August 21, 2011
U.K.

Green tax hike hits businesses

By Rowena Mason, Energy Correspondent, The Telegraph, www.telegraph.co.uk 21 August 2011

Green taxes will make up more than a third of the price of electricity by the end of the decade, pushing up prices to new highs by 2020.

Figures from Utilyx, the energy consultants and traders, forecast a 58pc rise in the cost of power by 2020, largely driven by the impending avalanche of green taxes due to come into force over the next 10 years.

The consultants estimate that 18pc of the current electricity price relates to climate change policies – or £15 per megawatt-hour out of a £82 per megawatt-hour average.

However, green taxes and new infrastructure costs will constitute 38pc of the charges, or £50 per megawatt-hour out of £130 per mega-watt hour, by 2020.

Consumers and businesses are already facing much higher prices this year because companies have put up power bills by 7pc to 16pc, blaming volatile wholesale prices.

Andrew Horstead, risk analyst at Utilyx, said this should cause “alarms bells to ring within Government, at a time when its measures to stimulate investment in low carbon generation will also feed through to higher prices”.

The Utilyx forecasts give a clear estimate and breakdown of the kind of pressures business will be facing in real terms against their current costs.

Utilyx takes into account all the known green levies and makes an estimate for the likely value of the feed-in tariff subsidy, which has not yet been finalised by the Department for Energy and Climate Change.

In contrast, the Government has only given figures for how much bills might rise in percentage terms against the future costs of leaving the system as it is.

Its central case scenario says electricity bills will be 8pc to 31pc higher for heavily energy-intensive industries.

Roger Salamone, energy adviser at manufacturing group EEF, has criticised the Government’s figures, saying: “We think these estimates look very low.

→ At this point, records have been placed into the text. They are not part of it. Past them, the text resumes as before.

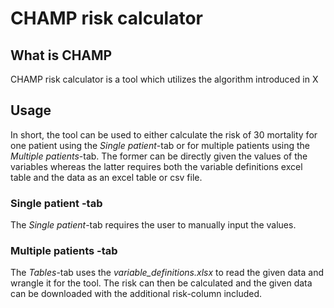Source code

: 
# CHAMP risk calculator

## What is CHAMP

CHAMP risk calculator is a tool which utilizes the algorithm introduced
in X

## Usage

In short, the tool can be used to either calculate the risk of 30
mortality for one patient using the *Single patient*-tab or for multiple
patients using the *Multiple patients*-tab. The former can be directly
given the values of the variables whereas the latter requires both the
variable definitions excel table and the data as an excel table or csv
file.

### Single patient -tab

The *Single patient*-tab requires the user to manually input the values.

### Multiple patients -tab

The *Tables*-tab uses the *variable_definitions.xlsx* to read the given
data and wrangle it for the tool. The risk can then be calculated and
the given data can be downloaded with the additional risk-column
included.
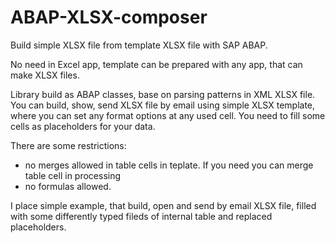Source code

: # ABAP-XLSX-composer
Build simple XLSX file from template XLSX file with SAP ABAP. 

No need in Excel app, template can be prepared with any app, that can make XLSX files. 

Library build as ABAP classes, base on parsing patterns in XML XLSX file. You can build, show, send XLSX file by email using simple XLSX template, where you can set any format options at any used cell. You need to fill some cells as placeholders for your data. 

There are some restrictions:
 - no merges allowed in table cells in teplate. If you need you can merge table cell in processing
 - no formulas allowed.

I place simple example, that build, open and send by email XLSX file, filled with some differently typed fileds of internal table and  replaced placeholders.
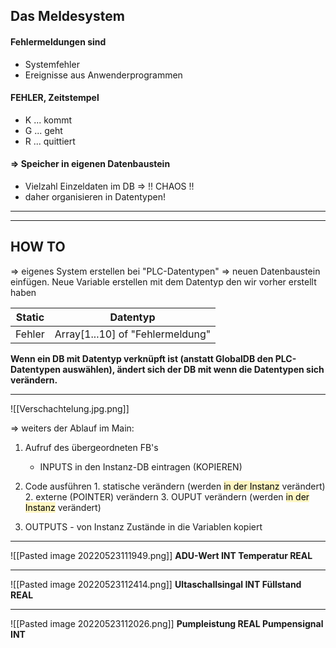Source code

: ## Das Meldesystem

#### Fehlermeldungen sind 
- Systemfehler
- Ereignisse aus Anwenderprogrammen


#### FEHLER, Zeitstempel
-  K ... kommt
-  G ... geht
-  R ... quittiert

#### => Speicher in eigenen Datenbaustein
 - Vielzahl Einzeldaten im DB => !! CHAOS !!
 - daher organisieren in Datentypen!

---
---

## HOW TO

=> eigenes System erstellen bei "PLC-Datentypen"
=> neuen Datenbaustein einfügen. Neue Variable erstellen mit dem Datentyp den wir vorher erstellt haben

Static  |  Datentyp
----          |          ----
Fehler | Array[1...10] of "Fehlermeldung"

**Wenn ein DB mit Datentyp verknüpft ist (anstatt GlobalDB den PLC-Datentypen auswählen), ändert sich der DB mit wenn die Datentypen sich verändern.**

---

![[Verschachtelung.jpg.png]]

=> weiters der Ablauf im Main:

1. Aufruf des übergeordneten FB's
	- INPUTS in den Instanz-DB eintragen (KOPIEREN)

1. Code ausführen
		1. statische verändern (werden <mark style="background: #FFF3A3A6;">in der Instanz</mark> verändert)
		2. externe (POINTER) verändern
		3. OUPUT verändern (werden <mark style="background: #FFF3A3A6;">in der Instanz</mark> verändert)
2. OUTPUTS
		-  von Instanz Zustände in die Variablen kopiert


---

![[Pasted image 20220523111949.png]]
**ADU-Wert INT
Temperatur REAL**

---
![[Pasted image 20220523112414.png]]
**Ultaschallsingal INT
Füllstand REAL**

---
![[Pasted image 20220523112026.png]]
**Pumpleistung REAL
Pumpensignal INT**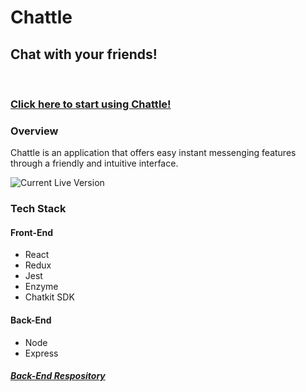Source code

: # Chattle
## Chat with your friends!
<br/>

### [Click here to start using Chattle!](chattle.herokuapp.com)

### Overview
Chattle is an application that offers easy instant messenging features through a friendly and intuitive interface.

![Current Live Version](https://i.imgur.com/Bz6VgSY.png)

### Tech Stack
#### Front-End
* React
* Redux
* Jest
* Enzyme
* Chatkit SDK

#### Back-End
* Node
* Express

##### [Back-End Respository](https://github.com/shannonmoranetz/chattle-auth)
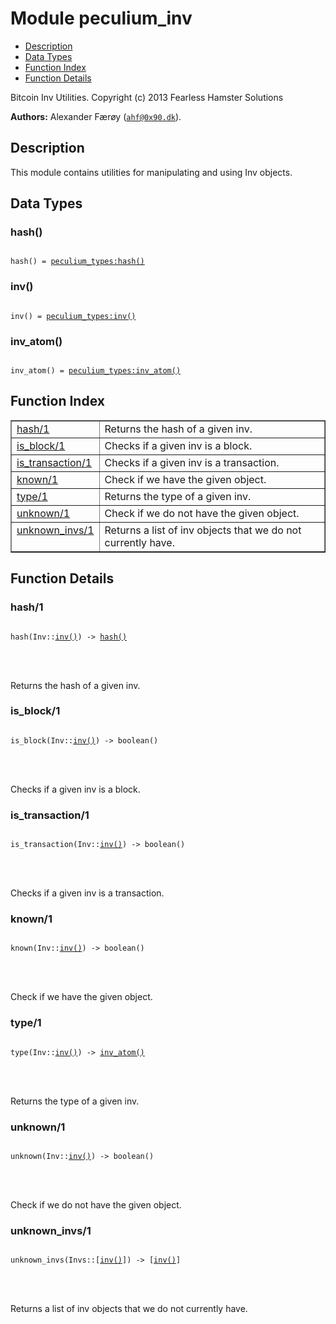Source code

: 

# Module peculium_inv #
* [Description](#description)
* [Data Types](#types)
* [Function Index](#index)
* [Function Details](#functions)


Bitcoin Inv Utilities.
Copyright (c)  2013 Fearless Hamster Solutions

__Authors:__ Alexander Færøy ([`ahf@0x90.dk`](mailto:ahf@0x90.dk)).
<a name="description"></a>

## Description ##
   This module contains utilities for manipulating and using Inv objects.
<a name="types"></a>

## Data Types ##




### <a name="type-hash">hash()</a> ###



<pre><code>
hash() = <a href="peculium_types.md#type-hash">peculium_types:hash()</a>
</code></pre>





### <a name="type-inv">inv()</a> ###



<pre><code>
inv() = <a href="peculium_types.md#type-inv">peculium_types:inv()</a>
</code></pre>





### <a name="type-inv_atom">inv_atom()</a> ###



<pre><code>
inv_atom() = <a href="peculium_types.md#type-inv_atom">peculium_types:inv_atom()</a>
</code></pre>


<a name="index"></a>

## Function Index ##


<table width="100%" border="1" cellspacing="0" cellpadding="2" summary="function index"><tr><td valign="top"><a href="#hash-1">hash/1</a></td><td>Returns the hash of a given inv.</td></tr><tr><td valign="top"><a href="#is_block-1">is_block/1</a></td><td>Checks if a given inv is a block.</td></tr><tr><td valign="top"><a href="#is_transaction-1">is_transaction/1</a></td><td>Checks if a given inv is a transaction.</td></tr><tr><td valign="top"><a href="#known-1">known/1</a></td><td>Check if we have the given object.</td></tr><tr><td valign="top"><a href="#type-1">type/1</a></td><td>Returns the type of a given inv.</td></tr><tr><td valign="top"><a href="#unknown-1">unknown/1</a></td><td>Check if we do not have the given object.</td></tr><tr><td valign="top"><a href="#unknown_invs-1">unknown_invs/1</a></td><td>Returns a list of inv objects that we do not currently have.</td></tr></table>


<a name="functions"></a>

## Function Details ##

<a name="hash-1"></a>

### hash/1 ###


<pre><code>
hash(Inv::<a href="#type-inv">inv()</a>) -&gt; <a href="#type-hash">hash()</a>
</code></pre>

<br></br>


Returns the hash of a given inv.
<a name="is_block-1"></a>

### is_block/1 ###


<pre><code>
is_block(Inv::<a href="#type-inv">inv()</a>) -&gt; boolean()
</code></pre>

<br></br>


Checks if a given inv is a block.
<a name="is_transaction-1"></a>

### is_transaction/1 ###


<pre><code>
is_transaction(Inv::<a href="#type-inv">inv()</a>) -&gt; boolean()
</code></pre>

<br></br>


Checks if a given inv is a transaction.
<a name="known-1"></a>

### known/1 ###


<pre><code>
known(Inv::<a href="#type-inv">inv()</a>) -&gt; boolean()
</code></pre>

<br></br>


Check if we have the given object.
<a name="type-1"></a>

### type/1 ###


<pre><code>
type(Inv::<a href="#type-inv">inv()</a>) -&gt; <a href="#type-inv_atom">inv_atom()</a>
</code></pre>

<br></br>


Returns the type of a given inv.
<a name="unknown-1"></a>

### unknown/1 ###


<pre><code>
unknown(Inv::<a href="#type-inv">inv()</a>) -&gt; boolean()
</code></pre>

<br></br>


Check if we do not have the given object.
<a name="unknown_invs-1"></a>

### unknown_invs/1 ###


<pre><code>
unknown_invs(Invs::[<a href="#type-inv">inv()</a>]) -&gt; [<a href="#type-inv">inv()</a>]
</code></pre>

<br></br>


Returns a list of inv objects that we do not currently have.
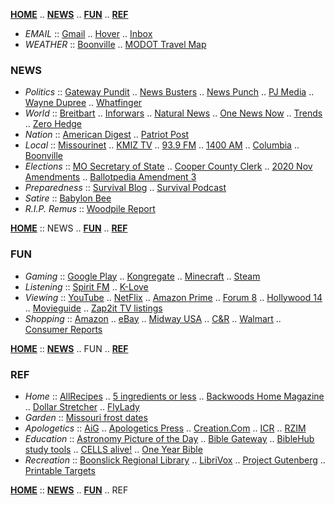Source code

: [**HOME**](https://dockerty1033.github.io) .. [**NEWS**](#news) .. [**FUN**](#fun) .. [**REF**](#ref)

- *EMAIL* :: [Gmail](https://www.gmail.com) .. [Hover](https://mail.hover.com) .. [Inbox](https://www.inbox.com/login.aspx?gdi=true)
- *WEATHER* :: [Boonville](https://www.wunderground.com/weather/us/mo/boonville/38.96,-92.55) .. [MODOT Travel Map](https://traveler.modot.org/map)

### NEWS

- *Politics* :: [Gateway Pundit](https://thegatewaypundit.com) .. [News Busters](https://newsbusters.org) .. [News Punch](https://newspunch.com) .. [PJ Media](https://pjmedia.com) .. [Wayne Dupree](https://waynedupree.com) .. [Whatfinger](https://whatfinger.com)
- *World* :: [Breitbart](https://breitbart.com) .. [Inforwars](https://infowars.com) .. [Natural News](https://naturalnews.com) .. [One News Now](https://onenewsnow.com) .. [Trends](https://trends.gab.com) .. [Zero Hedge](https://zerohedge.com)
- *Nation* :: [American Digest](https://americandigest.org) .. [Patriot Post](https://patriotpost.us/)
- *Local* :: [Missourinet](https://missourinet.com) .. [KMIZ TV](https://abc17news.com) .. [93.9 FM](https://theeagle939.com) .. [1400 AM](https://www.kfru.com) .. [Columbia](https://columbiatribune.com) .. [Boonville](https://boonvilledailynews.com)
- *Elections* :: [MO Secretary of State](https://www.sos.mo.gov/elections) .. [Cooper County Clerk](https://clerk.coopercountymo.gov) .. [2020 Nov Amendments](https://www.ky3.com/2020/10/11/on-your-side-what-to-know-about-missouri-amendment-1-and-amendment-3) .. [Ballotpedia Amendment 3](https://ballotpedia.org/Missouri_Amendment_3,_Redistricting_Process_and_Criteria,_Lobbying,_and_Campaign_Finance_Amendment_(2020))
- *Preparedness* :: [Survival Blog](https://survivalblog.com) .. [Survival Podcast](https://thesurvivalpodcast.com)
- *Satire* :: [Babylon Bee](https://babylonbee.com/)
- *R.I.P. Remus* :: [Woodpile Report](https://woodpilereport.com)

[**HOME**](https://dockerty1033.github.io) :: NEWS .. [**FUN**](#fun) .. [**REF**](#ref)

### FUN

- *Gaming* :: [Google Play](https://play.google.com) .. [Kongregate](https://kongregate.com) .. [Minecraft](https://minecraftforum.net) .. [Steam](https://store.steampowered.com)
- *Listening* :: [Spirit FM](https://spiritfm.org) .. [K-Love](https://klove.com)
- *Viewing* :: [YouTube](https://youtube.com) .. [NetFlix](https://netflix.com) .. [Amazon Prime](https://amazon.com/piv) .. [Forum 8](https://www.goodrichqualitytheaters.com/missouri/forum-8) .. [Hollywood 14](https://fandango.com/columbiahollywoodtheatersstadium14_aaofg/theaterpage) .. 
[Movieguide](https://movieguide.org) .. [Zap2it TV listings](https://tvlistings.zap2it.com/tvlistings/ZCGrid.do?method=decideFwdForLineup&zipcode=65233&setMyPreference=false&lineupId=PC:65233)
- *Shopping* :: [Amazon](https://amazon.com) .. [eBay](https://ebay.com) .. [Midway USA](https://midwayusa.com) .. [C&R](https://boonville.crsupermarkets.com/ads) .. [Walmart](https://walmart.com) .. [Consumer Reports](https://consumerreports.org)

[**HOME**](https://dockerty1033.github.io) :: [**NEWS**](#news) .. FUN .. [**REF**](#ref)

### REF

- *Home* :: [AllRecipes](http://allrecipes.com) .. [5 ingredients or less](https://www.allrecipes.com/recipes/16397/everyday-cooking/more-meal-ideas/5-ingredients/) .. [Backwoods Home Magazine](https://backwoodshome.com) .. [Dollar Stretcher](http://stretcher.com) .. [FlyLady](http://flylady.com)
- *Garden* :: [Missouri frost dates](https://www.plantmaps.com/interactive-missouri-last-frost-date-map.php)
- *Apologetics* :: [AiG](https://answersingenesis.org) .. [Apologetics Press](https://apologeticspress.org) .. [Creation.Com](https://creation.com) .. [ICR](https://icr.org) .. [RZIM](https://www.rzim.org/)
- *Education* :: [Astronomy Picture of the Day](http://antwrp.gsfc.nasa.gov/apod/astropix.html) .. [Bible Gateway](http://bible.gospelcom.net) .. [BibleHub study tools](https://biblehub.com/) .. [CELLS alive!](http://cellsalive.com) .. [One Year Bible](http://oneyearbibleonline.com/oneyearweeklychrono.php?version=102&startmmdd=0101)
- *Recreation* :: [Boonslick Regional Library](http://www.boonslickregionallibrary.com/) .. [LibriVox](https://librivox.org/) .. [Project Gutenberg](http://gutenberg.org) .. [Printable Targets](http://mytargets.com/)

[**HOME**](https://dockerty1033.github.io) :: [**NEWS**](#news) .. [**FUN**](#fun) .. REF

But even these increases on our costs are going to be really quite significant and a big issue to manage.”

Manufacturers are lobbying for £470m in tax relief from the heaviest burdens, which they claim will put chunks of energy-intensive British industry out of business.

Separate analysis by Waters Wye Associates for the Energy Intensive Users Group last year estimated that for a large company with a bill of £40m, the extra cost of green levies and new transmission for renewables would be £10m.

However, new measures introduced in the Government’s electricity market reforms have increased the likely burden since then.